Chris Gordon and Ann Eveleth
Zambia sent 500 troops to its border with Angola on Monday following persistent allegations that arms to Unita are being ferried across it.
After months of denial that the border was porous, the Zambian government this week finally agreed to take action.
The agreement, announced by Zambian foreign minister Keli Walubita, is that both sides send troops to the border to investigate conditions.
This follows allegations made at a press conference in Lusaka on March 5 by the Angolan ambassador to Zambia, Augusto Emanuelle, who alleged that Zambia had not moved decisively to stop the flow of arms to Unita by road and air, and that the border with Zambia was under effective Unita control.
The Zambian agreement also comes in the wake of growing concerns over the country’s use as a supply route for arms to rebel factions allied to former Zairean dictator Mobutu Sese Seko in the fractious Central African region.
The United Nations Integrated Regional Information Network for Central and Eastern Africa (IRIN-CEA) said this week that Ugandan, Rwandan and Burundian rebels were being armed through old apartheid black market smuggling operations led from Johannesburg by three of the late Mobutu’s most senior military allies, generals Kpama Baramoto and Ngbale Nzimbi and former Zairean defence minister admiral M udima Mavua.
IRIN-CEA quoted an East African news-paper claim that these arms were moving through Zambia to the Lake Tanganyika port of Nsumbu, from which they are shipped to smaller ports and into the Congolese battles zones of North and South Kivu.
The Johannesburg-based Institute for Strategic Studies also acknowledged that there is now mounting concern in South African security circles over some clandestine arms links with the Great Lakes region, but lamented a lack of hard evidence on the connec tion.
Emanuelle also claims that Unita has infiltrated the Maheba and Mayukuyuku refugee camps in north-west Zambia, and was recruiting Hutus.

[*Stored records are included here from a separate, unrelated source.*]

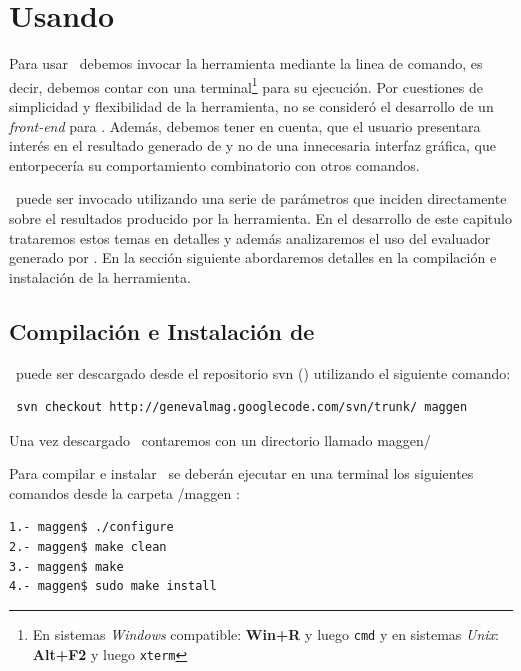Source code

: \chapter{Usando \maggen}
\label{chap:usos}
\minitoc

Para usar \maggen\ debemos invocar la herramienta mediante la linea de comando, es decir, debemos contar con una terminal\footnote{En sistemas \textit{Windows} compatible: \textbf{Win+R} y luego \texttt{cmd} y en sistemas \textit{Unix}: \textbf{Alt+F2} y luego \texttt{xterm}} para su ejecución. Por cuestiones de simplicidad y flexibilidad de la herramienta, no se consideró el desarrollo de un \textit{front-end} para \maggen. Además, debemos tener en cuenta, que el usuario presentara interés en el resultado generado de \maggen y no de una innecesaria interfaz gráfica, que entorpecería su comportamiento combinatorio con otros comandos.
  
\maggen\ puede ser invocado utilizando una serie de parámetros que inciden directamente sobre el resultados producido por la herramienta. En el desarrollo de este capitulo trataremos estos temas en detalles y además analizaremos el uso del evaluador generado por \maggen. En la sección siguiente abordaremos detalles en la compilación e instalación de la herramienta.

\section{Compilación e Instalación de \maggen}
\maggen\ puede ser descargado desde el repositorio svn (\cite{svn}) utilizando el siguiente comando:
\begin{verbatim}
 svn checkout http://genevalmag.googlecode.com/svn/trunk/ maggen
\end{verbatim}

Una vez descargado \maggen\ contaremos con un directorio llamado {\sf maggen/}

Para compilar e instalar \maggen\ se deberán ejecutar en una terminal los siguientes comandos desde la carpeta {\sf /maggen} :
\begin{verbatim}
1.- maggen$ ./configure
2.- maggen$ make clean
3.- maggen$ make
4.- maggen$ sudo make install
\end{verbatim}

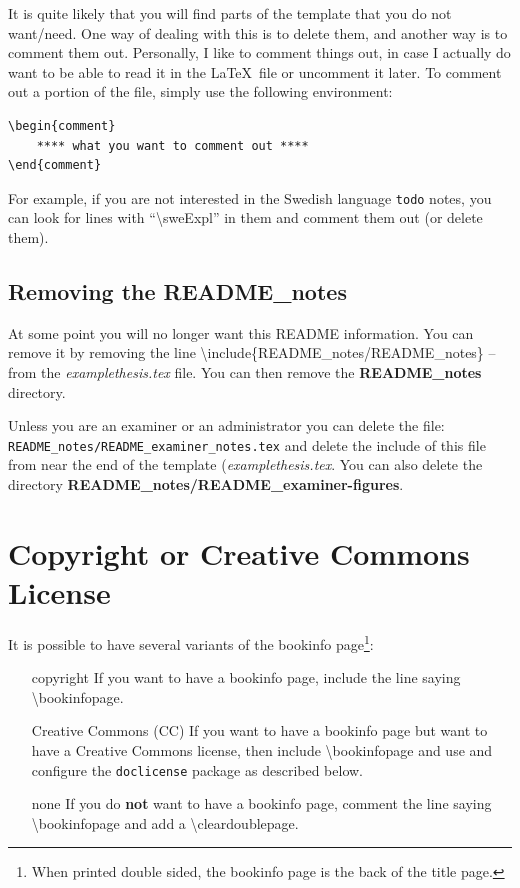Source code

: \documentclass[examplethesis.tex]{subfiles}
\begin{document}
It is quite likely that you will find parts of the template that you do not want/need. One way of dealing with this is to delete them, and another way is to comment them out. Personally, I like to comment things out, in case I actually do want to be able to read it in the \LaTeX\  file or uncomment it later. To comment out a portion of the file, simply use the following environment:

\begin{lstlisting}[style=latexExampleForAuthors]
\begin{comment}
    **** what you want to comment out ****
\end{comment}
\end{lstlisting}

For example, if you are not interested in the Swedish language \texttt{todo} notes, you can look for lines with ``\textbackslash sweExpl'' in them and comment them out (or delete them).

\subsection{Removing the README\_notes}
At some point you will no longer want this README information. You can remove it by removing the line
\textbackslash include\{README\_notes/README\_notes\} -- from the \textit{examplethesis.tex} file. You can then remove the \textbf{README\_notes} directory.

Unless you are an examiner or an administrator you can delete the file: \texttt{README\_notes/README\_examiner\_notes.tex} and delete the include of this file from near the end of the template (\ie \textit{examplethesis.tex}. You can also delete the directory \textbf{README\_notes/README\_examiner-figures}.


\section[Copyright or Creative Commons License]{Copyright or Creative Commons\\ License}
\label{sec:copyrightOrCClicense}
It is possible to have several variants of the bookinfo page\footnote{When printed double sided, the bookinfo page is the back of the title page.}:
\begin{enumerate}[labelwidth =\widthof{\textbf{Creative Commons (CC)}}, leftmargin = !]
    \item[copyright] If you want to have a bookinfo page, include the line saying \textbackslash bookinfopage.
    \item[Creative Commons (CC)] If you want to have a bookinfo page but want to have a Creative Commons license, then include \textbackslash bookinfopage and use and configure the \texttt{doclicense} package as described below.
    \item[none] If you do \textbf{not} want to have a bookinfo page, comment the line saying \textbackslash bookinfopage and add a \textbackslash cleardoublepage.
\end{enumerate}
\end{document}
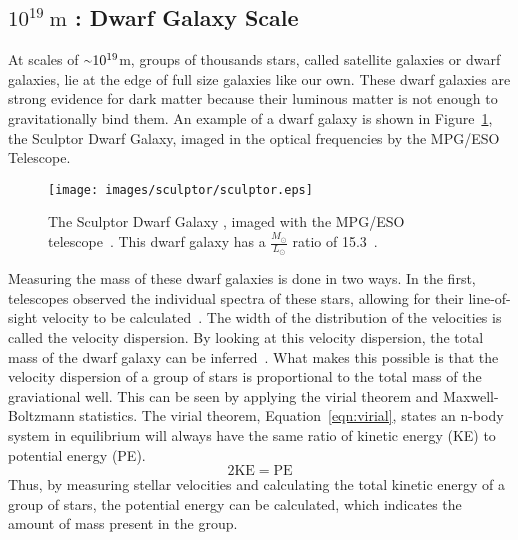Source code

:   \subsection{$10^{19}\:\text{m}$ : Dwarf Galaxy Scale}\label{dm_dwarfscale}
    At scales of $\nicetilde 10^{19}$m, groups of thousands stars, called satellite galaxies or dwarf galaxies, lie at the edge of full size galaxies like our own.
    These dwarf galaxies are strong evidence for dark matter because their luminous matter is not enough to gravitationally bind them.
    An example of a dwarf galaxy is shown in Figure~\ref{fig:sculptor}, the Sculptor Dwarf Galaxy, imaged in the optical frequencies by the MPG/ESO Telescope.
    \begin{figure}[ht]
      \centering
      \texttt{[image: images/sculptor/sculptor.eps]}
      \caption[Sculptor Dwarf Galaxy]{
        The Sculptor Dwarf Galaxy \cite{sculptor_image}, imaged with the MPG/ESO telescope~\cite{sculptor_paper}.
        This dwarf galaxy has a $\frac{M_\odot}{L_\odot}$ ratio of 15.3~\cite{sculptor_ml}.
      }
      \label{fig:sculptor}
    \end{figure}

    Measuring the mass of these dwarf galaxies is done in two ways.
    In the first, telescopes observed the individual spectra of these stars, allowing for their line-of-sight velocity to be calculated~\cite{dwarf_gal_red_giant}.
    The width of the distribution of the velocities is called the velocity dispersion.
    By looking at this velocity dispersion, the total mass of the dwarf galaxy can be inferred~\cite{dwarf_gal_vel_dispersion, dwarf_gal_vel_dispersion2}.
    What makes this possible is that the velocity dispersion of a group of stars is proportional to the total mass of the graviational well.
    This can be seen by applying the virial theorem and Maxwell-Boltzmann statistics.
    The virial theorem, Equation~\ref{eqn:virial}, states an n-body system in equilibrium will always have the same ratio of kinetic energy (KE) to potential energy (PE).
    \begin{equation}\label{eqn:virial}
      2 \text{KE} = \text{PE}
    \end{equation}
    Thus, by measuring stellar velocities and calculating the total kinetic energy of a group of stars, the potential energy can be calculated, which indicates the amount of mass present in the group.

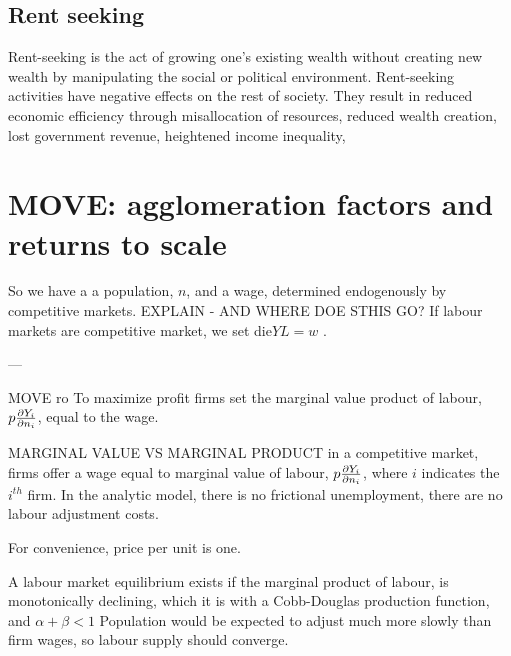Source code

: \subsection{Rent seeking}
  Rent-seeking is the act of growing one's existing wealth without creating new wealth by manipulating the social or political environment. Rent-seeking activities have negative effects on the rest of society. They result in reduced economic efficiency through misallocation of resources, reduced wealth creation, lost government revenue, heightened income inequality,


\section{MOVE: agglomeration factors and returns to scale}

So we have a a population, $n$, and a wage, determined endogenously by competitive markets. 
EXPLAIN - AND WHERE DOE STHIS GO?
If labour markets are \gls{competitive market}, we set die${Y}{L}=w$ .

---

MOVE ro
To maximize profit  firms set the marginal value product of labour, $p\frac{\partial Y_i}{\partial n_i}$, 
equal to the wage. 

MARGINAL VALUE VS MARGINAL PRODUCT
in a competitive market, firms offer a wage equal to marginal value of labour, 
 $p\frac{\partial Y_i}{\partial n_i}$, where $i$ indicates the $i^{th}$ firm. In the analytic model, there is no \gls{frictional unemployment}, there are no \glspl{labour adjustment cost}. 

 For convenience, price per unit is one. 

A labour market equilibrium exists if the marginal product of labour, is monotonically declining, which it is with a \gls{Cobb-Douglas} production function, and $\alpha + \beta<1$ 
Population would be expected to adjust much more slowly than firm wages, so labour supply should converge.

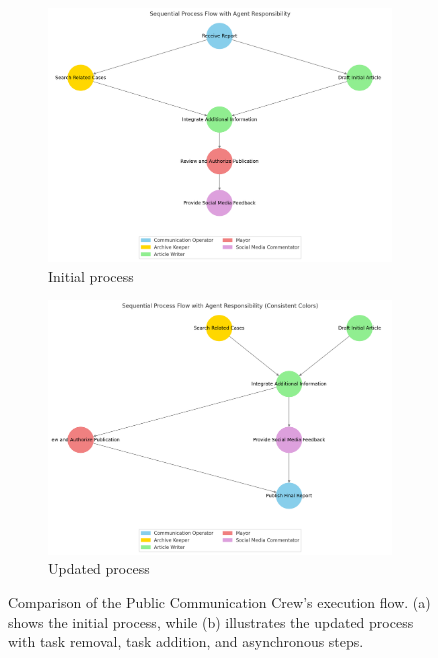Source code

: \begin{figure}[htbp]
    \centering
    \begin{subfigure}[b]{0.45\textwidth}
        \centering
        \includegraphics[width=\textwidth]{figures/PC-process.png}
        \caption{Initial process}
        \label{fig:initial_process}
    \end{subfigure}
    \hfill
    \begin{subfigure}[b]{0.45\textwidth}
        \centering
        \includegraphics[width=\textwidth]{figures/PC-process-updated.png}
        \caption{Updated process}
        \label{fig:updated_process}
    \end{subfigure}
    \caption{Comparison of the Public Communication Crew's execution flow. (a) shows the initial process, while (b) illustrates the updated process with task removal, task addition, and asynchronous steps.}
    \label{fig:exc_flow_pc_comparison}
\end{figure}

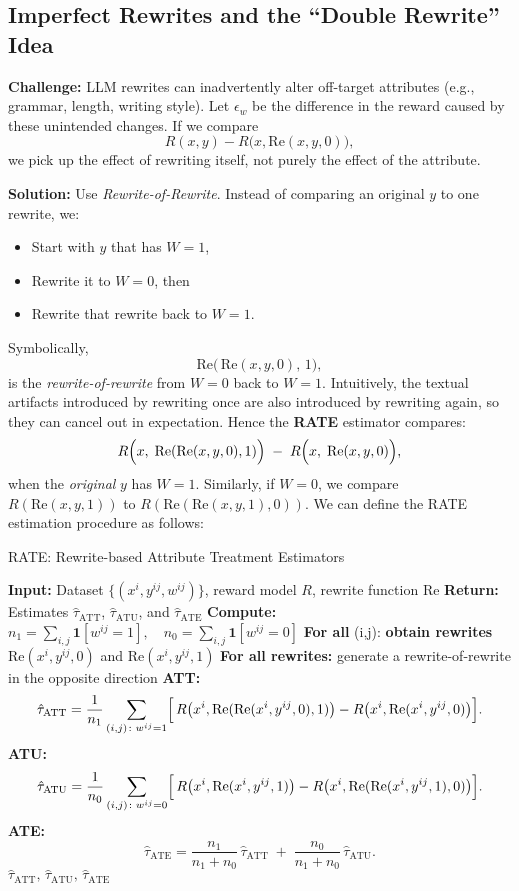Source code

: \documentclass{article}
\theoremstyle{definition}
\begin{document}
\subsection{Imperfect Rewrites and the ``Double Rewrite'' Idea}

\textbf{Challenge:} LLM rewrites can inadvertently alter off-target attributes (e.g., grammar, length, writing style). Let $\epsilon_w$ be the difference in the reward caused by these unintended changes. If we compare
\[
R(x, y) - R\bigl(x, \text{Re}(x,y,0)\bigr),
\]
we pick up the effect of rewriting itself, not purely the effect of the attribute.

\textbf{Solution:} Use \emph{Rewrite-of-Rewrite}. Instead of comparing an original $y$ to one rewrite, we:
\begin{itemize}
    \item Start with $y$ that has $W=1$,
    \item Rewrite it to $W=0$, then
    \item Rewrite that rewrite back to $W=1$.
\end{itemize}
Symbolically, 
\[
\text{Re}\bigl(\,\text{Re}(x,y,0),\,1\bigr),
\]
is the \emph{rewrite-of-rewrite} from $W=0$ back to $W=1$. Intuitively, the textual artifacts introduced by rewriting once are also introduced by rewriting again, so they can cancel out in expectation. Hence the \textbf{RATE} estimator compares:
\[
R\Bigl(x,\;\text{Re}(\text{Re}(x,y,0),1)\Bigr) \;-\;
R\Bigl(x,\;\text{Re}(x,y,0)\Bigr),
\]
when the \emph{original} $y$ has $W=1$. Similarly, if $W=0$, we compare $R(\text{Re}(x,y,1))$ to $R(\text{Re}(\text{Re}(x,y,1),0))$. We can define the RATE estimation procedure as follows:
\begin{algorithm}[H]
  \caption{RATE: Rewrite-based Attribute Treatment Estimators}
  \label{alg:rate}
  \begin{algorithmic}[1]
  \State \textbf{Input:} Dataset $\{(x^i, y^{ij}, w^{ij})\}$, reward model $R$, rewrite function $\text{Re}$
  \State \textbf{Return:} Estimates $\hat{\tau}_{\text{ATT}}$, $\hat{\tau}_{\text{ATU}}$, and $\hat{\tau}_{\text{ATE}}$
  \State \textbf{Compute:} $n_1 = \sum_{i,j} \mathbf{1}[w^{ij}=1], \quad n_0 = \sum_{i,j} \mathbf{1}[w^{ij}=0]$
  \State \textbf{For all }(i,j): \textbf{obtain rewrites} $\text{Re}(x^i, y^{ij}, 0)$ and $\text{Re}(x^i, y^{ij}, 1)$
  \State \textbf{For all rewrites:} generate a rewrite-of-rewrite in the opposite direction
  \State \textbf{ATT:}
  \[
    \hat{\tau}_{\text{ATT}} = \frac{1}{n_1} \sum_{(i,j)\colon w^{ij}=1} \Bigl[\,R\bigl(x^i, \text{Re}(\text{Re}(x^i, y^{ij},0),1)\bigr) - R\bigl(x^i,\text{Re}(x^i, y^{ij},0)\bigr)\Bigr].
  \]
  \State \textbf{ATU:}
  \[
    \hat{\tau}_{\text{ATU}} = \frac{1}{n_0} \sum_{(i,j)\colon w^{ij}=0} \Bigl[\,R\bigl(x^i, \text{Re}(x^i, y^{ij},1)\bigr) - R\bigl(x^i,\text{Re}(\text{Re}(x^i, y^{ij},1),0)\bigr)\Bigr].
  \]
  \State \textbf{ATE: }
  \[
    \hat{\tau}_{\text{ATE}} = 
    \frac{n_1}{n_1+n_0}\,\hat{\tau}_{\text{ATT}}
    \;+\;
    \frac{n_0}{n_1+n_0}\,\hat{\tau}_{\text{ATU}}.
  \]
  \State \Return $\hat{\tau}_{\text{ATT}}, \,\hat{\tau}_{\text{ATU}}, \,\hat{\tau}_{\text{ATE}}$
  \end{algorithmic}
\end{algorithm}
\end{document}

Africa Watch confirmed there had been a degree of Unita penetration of the camps.
Unita’s supply lines via Zambia have taken on new importance with the strangulation of routes through the Democratic Republic of Congo and Congo-Brazzaville.
The Zambian Air Force was empowered to shoot down any plane using the country’s airspace without permission.
Researchers in the region have cited two major routes for supplies via Zambia to Unita’s bases in Angola, including Cazombo near the frontier with Zambia.
The routes are though Zambezi Lodge base in north-west Zambia and Mfuwe in northern Zambia, which is also said to be a route by which weapons reach the Great Lakes region.
The airstrip at Zambezi Lodge was reported to be upgraded and lengthened, though Alex Vine of Africa Watch, recently returned from Zambia, warned that stories of fully-fledged Unita military airstrips were an overstatement.
Angolan intervention in Zambia is not seen as a likely outcome, and would hardly be tolerated by the 14 Southern African Development Community nations.